*** DATA SHOWN Section Begins ***

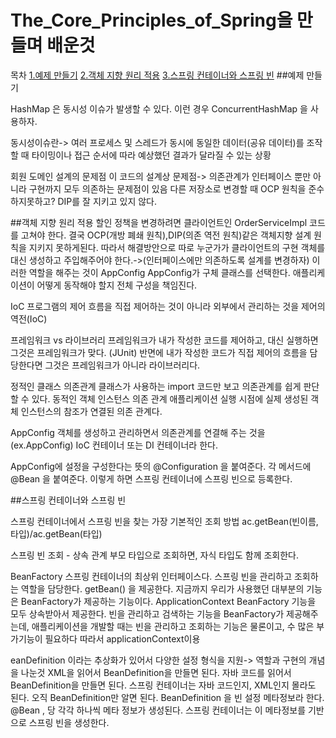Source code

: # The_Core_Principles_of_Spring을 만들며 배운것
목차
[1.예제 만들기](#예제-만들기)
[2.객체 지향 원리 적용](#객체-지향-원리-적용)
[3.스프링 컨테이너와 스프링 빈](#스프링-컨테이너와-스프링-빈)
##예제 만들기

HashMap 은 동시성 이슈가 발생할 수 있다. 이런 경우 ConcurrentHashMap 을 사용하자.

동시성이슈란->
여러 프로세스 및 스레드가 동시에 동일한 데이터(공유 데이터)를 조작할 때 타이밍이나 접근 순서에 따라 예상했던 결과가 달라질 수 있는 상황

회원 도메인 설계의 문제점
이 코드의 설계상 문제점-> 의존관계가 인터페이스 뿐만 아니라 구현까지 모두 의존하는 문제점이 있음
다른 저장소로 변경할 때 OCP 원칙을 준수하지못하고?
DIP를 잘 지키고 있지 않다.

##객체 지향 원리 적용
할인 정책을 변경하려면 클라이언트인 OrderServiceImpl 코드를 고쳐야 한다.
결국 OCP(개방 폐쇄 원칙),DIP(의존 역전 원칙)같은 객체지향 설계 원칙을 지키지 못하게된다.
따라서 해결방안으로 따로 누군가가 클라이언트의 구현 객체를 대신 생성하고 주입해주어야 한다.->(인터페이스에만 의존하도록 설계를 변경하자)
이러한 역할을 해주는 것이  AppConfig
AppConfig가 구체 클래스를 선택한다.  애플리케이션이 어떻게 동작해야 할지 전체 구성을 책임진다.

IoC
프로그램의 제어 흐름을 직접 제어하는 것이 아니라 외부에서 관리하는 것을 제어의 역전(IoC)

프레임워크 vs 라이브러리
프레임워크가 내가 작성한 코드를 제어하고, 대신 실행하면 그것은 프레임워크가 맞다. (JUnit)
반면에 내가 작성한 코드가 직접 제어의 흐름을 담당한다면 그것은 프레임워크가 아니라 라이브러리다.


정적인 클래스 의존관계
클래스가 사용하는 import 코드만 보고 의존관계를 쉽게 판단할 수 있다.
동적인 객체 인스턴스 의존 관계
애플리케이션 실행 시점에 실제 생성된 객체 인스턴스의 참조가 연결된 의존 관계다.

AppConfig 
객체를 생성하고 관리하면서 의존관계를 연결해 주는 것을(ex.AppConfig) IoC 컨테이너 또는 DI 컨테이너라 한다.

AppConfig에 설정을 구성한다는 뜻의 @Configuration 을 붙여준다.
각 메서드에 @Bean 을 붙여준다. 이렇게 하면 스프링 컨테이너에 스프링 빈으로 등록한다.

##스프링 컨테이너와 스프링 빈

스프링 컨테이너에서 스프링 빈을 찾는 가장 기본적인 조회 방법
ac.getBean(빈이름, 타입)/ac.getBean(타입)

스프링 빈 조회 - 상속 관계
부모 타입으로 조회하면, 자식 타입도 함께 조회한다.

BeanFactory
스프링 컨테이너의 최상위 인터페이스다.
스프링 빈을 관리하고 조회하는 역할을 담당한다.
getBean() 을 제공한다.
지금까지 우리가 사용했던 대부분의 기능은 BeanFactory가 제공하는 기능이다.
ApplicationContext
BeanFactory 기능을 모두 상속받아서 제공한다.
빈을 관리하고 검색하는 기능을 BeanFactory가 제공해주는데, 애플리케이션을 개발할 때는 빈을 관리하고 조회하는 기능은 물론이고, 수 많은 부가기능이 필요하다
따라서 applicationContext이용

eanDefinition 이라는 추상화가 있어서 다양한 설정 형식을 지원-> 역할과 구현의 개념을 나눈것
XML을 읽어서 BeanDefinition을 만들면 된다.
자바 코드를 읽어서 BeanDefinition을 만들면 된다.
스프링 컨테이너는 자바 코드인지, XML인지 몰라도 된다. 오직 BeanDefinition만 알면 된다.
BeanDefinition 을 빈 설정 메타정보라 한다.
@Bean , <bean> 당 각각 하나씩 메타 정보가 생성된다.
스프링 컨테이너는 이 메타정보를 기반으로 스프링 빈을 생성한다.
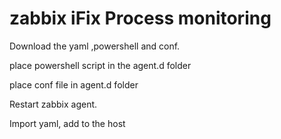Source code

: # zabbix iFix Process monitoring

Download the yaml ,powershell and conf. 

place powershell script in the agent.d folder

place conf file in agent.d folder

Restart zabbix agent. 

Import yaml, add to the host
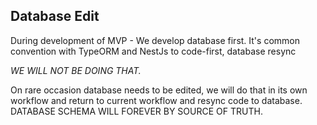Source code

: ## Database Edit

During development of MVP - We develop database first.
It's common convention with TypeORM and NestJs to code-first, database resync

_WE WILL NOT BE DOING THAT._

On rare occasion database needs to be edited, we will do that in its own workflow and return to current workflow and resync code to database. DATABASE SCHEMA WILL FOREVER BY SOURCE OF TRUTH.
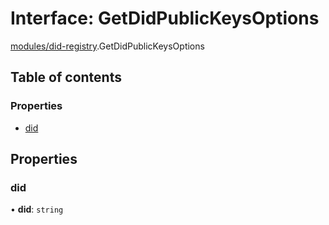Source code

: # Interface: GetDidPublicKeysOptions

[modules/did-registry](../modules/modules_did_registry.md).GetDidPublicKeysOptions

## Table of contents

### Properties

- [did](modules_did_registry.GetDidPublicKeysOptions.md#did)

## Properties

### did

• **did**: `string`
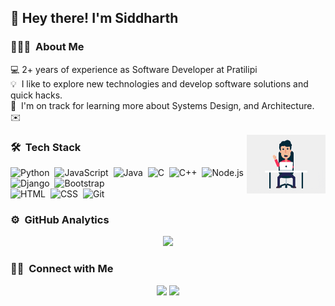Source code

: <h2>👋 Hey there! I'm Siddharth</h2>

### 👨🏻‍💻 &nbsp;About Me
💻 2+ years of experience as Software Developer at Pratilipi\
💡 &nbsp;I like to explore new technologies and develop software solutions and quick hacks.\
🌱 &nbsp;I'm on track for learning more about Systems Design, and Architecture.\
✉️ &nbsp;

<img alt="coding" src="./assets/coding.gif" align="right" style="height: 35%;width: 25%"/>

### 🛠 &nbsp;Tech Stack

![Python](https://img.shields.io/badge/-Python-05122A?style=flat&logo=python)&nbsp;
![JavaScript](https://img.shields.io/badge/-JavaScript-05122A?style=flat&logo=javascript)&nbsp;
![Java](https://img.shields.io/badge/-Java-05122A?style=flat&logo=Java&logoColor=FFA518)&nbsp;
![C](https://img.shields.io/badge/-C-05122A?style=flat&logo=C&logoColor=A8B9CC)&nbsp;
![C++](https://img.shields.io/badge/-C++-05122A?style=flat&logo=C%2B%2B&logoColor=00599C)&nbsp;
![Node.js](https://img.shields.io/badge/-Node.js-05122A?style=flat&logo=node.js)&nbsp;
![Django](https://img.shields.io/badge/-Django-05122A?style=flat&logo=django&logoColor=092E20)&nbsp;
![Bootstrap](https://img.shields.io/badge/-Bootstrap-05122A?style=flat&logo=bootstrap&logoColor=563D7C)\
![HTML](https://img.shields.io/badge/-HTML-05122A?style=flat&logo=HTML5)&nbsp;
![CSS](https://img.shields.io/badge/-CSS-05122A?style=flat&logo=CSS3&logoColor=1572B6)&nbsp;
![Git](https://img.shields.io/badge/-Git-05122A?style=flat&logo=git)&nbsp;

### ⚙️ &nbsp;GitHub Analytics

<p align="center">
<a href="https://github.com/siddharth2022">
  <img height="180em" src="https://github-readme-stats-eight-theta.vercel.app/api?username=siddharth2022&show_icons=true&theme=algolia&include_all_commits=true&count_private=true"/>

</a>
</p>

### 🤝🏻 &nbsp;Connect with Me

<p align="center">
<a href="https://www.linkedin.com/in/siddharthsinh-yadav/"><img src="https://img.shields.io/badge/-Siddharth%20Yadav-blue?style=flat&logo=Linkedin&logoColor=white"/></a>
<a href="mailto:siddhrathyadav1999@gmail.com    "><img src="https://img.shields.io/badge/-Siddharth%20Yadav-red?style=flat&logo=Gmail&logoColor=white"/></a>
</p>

*** DATA SHOWN Section Ends ***

A word-for-word repetition of the data above, without pictures, is the expected answer.

* TASK RESULT
Source code

: # The_Core_Principles_of_Spring을 만들며 배운것
목차
[1.예제 만들기](#예제-만들기)
[2.객체 지향 원리 적용](#객체-지향-원리-적용)
[3.스프링 컨테이너와 스프링 빈](#스프링-컨테이너와-스프링-빈)
##예제 만들기

HashMap 은 동시성 이슈가 발생할 수 있다. 이런 경우 ConcurrentHashMap 을 사용하자.

동시성이슈란->
여러 프로세스 및 스레드가 동시에 동일한 데이터(공유 데이터)를 조작할 때 타이밍이나 접근 순서에 따라 예상했던 결과가 달라질 수 있는 상황

회원 도메인 설계의 문제점
이 코드의 설계상 문제점-> 의존관계가 인터페이스 뿐만 아니라 구현까지 모두 의존하는 문제점이 있음
다른 저장소로 변경할 때 OCP 원칙을 준수하지못하고?
DIP를 잘 지키고 있지 않다.

##객체 지향 원리 적용
할인 정책을 변경하려면 클라이언트인 OrderServiceImpl 코드를 고쳐야 한다.
결국 OCP(개방 폐쇄 원칙),DIP(의존 역전 원칙)같은 객체지향 설계 원칙을 지키지 못하게된다.
따라서 해결방안으로 따로 누군가가 클라이언트의 구현 객체를 대신 생성하고 주입해주어야 한다.->(인터페이스에만 의존하도록 설계를 변경하자)
이러한 역할을 해주는 것이  AppConfig
AppConfig가 구체 클래스를 선택한다.  애플리케이션이 어떻게 동작해야 할지 전체 구성을 책임진다.

IoC
프로그램의 제어 흐름을 직접 제어하는 것이 아니라 외부에서 관리하는 것을 제어의 역전(IoC)

프레임워크 vs 라이브러리
프레임워크가 내가 작성한 코드를 제어하고, 대신 실행하면 그것은 프레임워크가 맞다. (JUnit)
반면에 내가 작성한 코드가 직접 제어의 흐름을 담당한다면 그것은 프레임워크가 아니라 라이브러리다.


정적인 클래스 의존관계
클래스가 사용하는 import 코드만 보고 의존관계를 쉽게 판단할 수 있다.
동적인 객체 인스턴스 의존 관계
애플리케이션 실행 시점에 실제 생성된 객체 인스턴스의 참조가 연결된 의존 관계다.

AppConfig 
객체를 생성하고 관리하면서 의존관계를 연결해 주는 것을(ex.AppConfig) IoC 컨테이너 또는 DI 컨테이너라 한다.

AppConfig에 설정을 구성한다는 뜻의 @Configuration 을 붙여준다.
각 메서드에 @Bean 을 붙여준다. 이렇게 하면 스프링 컨테이너에 스프링 빈으로 등록한다.

##스프링 컨테이너와 스프링 빈

스프링 컨테이너에서 스프링 빈을 찾는 가장 기본적인 조회 방법
ac.getBean(빈이름, 타입)/ac.getBean(타입)

스프링 빈 조회 - 상속 관계
부모 타입으로 조회하면, 자식 타입도 함께 조회한다.

BeanFactory
스프링 컨테이너의 최상위 인터페이스다.
스프링 빈을 관리하고 조회하는 역할을 담당한다.
getBean() 을 제공한다.
지금까지 우리가 사용했던 대부분의 기능은 BeanFactory가 제공하는 기능이다.
ApplicationContext
BeanFactory 기능을 모두 상속받아서 제공한다.
빈을 관리하고 검색하는 기능을 BeanFactory가 제공해주는데, 애플리케이션을 개발할 때는 빈을 관리하고 조회하는 기능은 물론이고, 수 많은 부가기능이 필요하다
따라서 applicationContext이용

eanDefinition 이라는 추상화가 있어서 다양한 설정 형식을 지원-> 역할과 구현의 개념을 나눈것
XML을 읽어서 BeanDefinition을 만들면 된다.
자바 코드를 읽어서 BeanDefinition을 만들면 된다.
스프링 컨테이너는 자바 코드인지, XML인지 몰라도 된다. 오직 BeanDefinition만 알면 된다.
BeanDefinition 을 빈 설정 메타정보라 한다.
@Bean , <bean> 당 각각 하나씩 메타 정보가 생성된다.
스프링 컨테이너는 이 메타정보를 기반으로 스프링 빈을 생성한다.
Source code

: # zabbix iFix Process monitoring

Download the yaml ,powershell and conf. 

place powershell script in the agent.d folder

place conf file in agent.d folder

Restart zabbix agent. 

Import yaml, add to the host
Source code

: ## Database Edit

During development of MVP - We develop database first.
It's common convention with TypeORM and NestJs to code-first, database resync

_WE WILL NOT BE DOING THAT._

On rare occasion database needs to be edited, we will do that in its own workflow and return to current workflow and resync code to database. DATABASE SCHEMA WILL FOREVER BY SOURCE OF TRUTH.
Source code

: # Interface: GetDidPublicKeysOptions

[modules/did-registry](../modules/modules_did_registry.md).GetDidPublicKeysOptions

## Table of contents

### Properties

- [did](modules_did_registry.GetDidPublicKeysOptions.md#did)

## Properties

### did

• **did**: `string`
Source code

: <h2>👋 Hey there! I'm Siddharth</h2>

### 👨🏻‍💻 &nbsp;About Me
💻 2+ years of experience as Software Developer at Pratilipi\
💡 &nbsp;I like to explore new technologies and develop software solutions and quick hacks.\
🌱 &nbsp;I'm on track for learning more about Systems Design, and Architecture.\
✉️ &nbsp;

<img alt="coding" src="./assets/coding.gif" align="right" style="height: 35%;width: 25%"/>

### 🛠 &nbsp;Tech Stack

![Python](https://img.shields.io/badge/-Python-05122A?style=flat&logo=python)&nbsp;
![JavaScript](https://img.shields.io/badge/-JavaScript-05122A?style=flat&logo=javascript)&nbsp;
![Java](https://img.shields.io/badge/-Java-05122A?style=flat&logo=Java&logoColor=FFA518)&nbsp;
![C](https://img.shields.io/badge/-C-05122A?style=flat&logo=C&logoColor=A8B9CC)&nbsp;
![C++](https://img.shields.io/badge/-C++-05122A?style=flat&logo=C%2B%2B&logoColor=00599C)&nbsp;
![Node.js](https://img.shields.io/badge/-Node.js-05122A?style=flat&logo=node.js)&nbsp;
![Django](https://img.shields.io/badge/-Django-05122A?style=flat&logo=django&logoColor=092E20)&nbsp;
![Bootstrap](https://img.shields.io/badge/-Bootstrap-05122A?style=flat&logo=bootstrap&logoColor=563D7C)\
![HTML](https://img.shields.io/badge/-HTML-05122A?style=flat&logo=HTML5)&nbsp;
![CSS](https://img.shields.io/badge/-CSS-05122A?style=flat&logo=CSS3&logoColor=1572B6)&nbsp;
![Git](https://img.shields.io/badge/-Git-05122A?style=flat&logo=git)&nbsp;

### ⚙️ &nbsp;GitHub Analytics

<p align="center">
<a href="https://github.com/siddharth2022">
  <img height="180em" src="https://github-readme-stats-eight-theta.vercel.app/api?username=siddharth2022&show_icons=true&theme=algolia&include_all_commits=true&count_private=true"/>

</a>
</p>

### 🤝🏻 &nbsp;Connect with Me

<p align="center">
<a href="https://www.linkedin.com/in/siddharthsinh-yadav/"><img src="https://img.shields.io/badge/-Siddharth%20Yadav-blue?style=flat&logo=Linkedin&logoColor=white"/></a>
<a href="mailto:siddhrathyadav1999@gmail.com    "><img src="https://img.shields.io/badge/-Siddharth%20Yadav-red?style=flat&logo=Gmail&logoColor=white"/></a>
</p>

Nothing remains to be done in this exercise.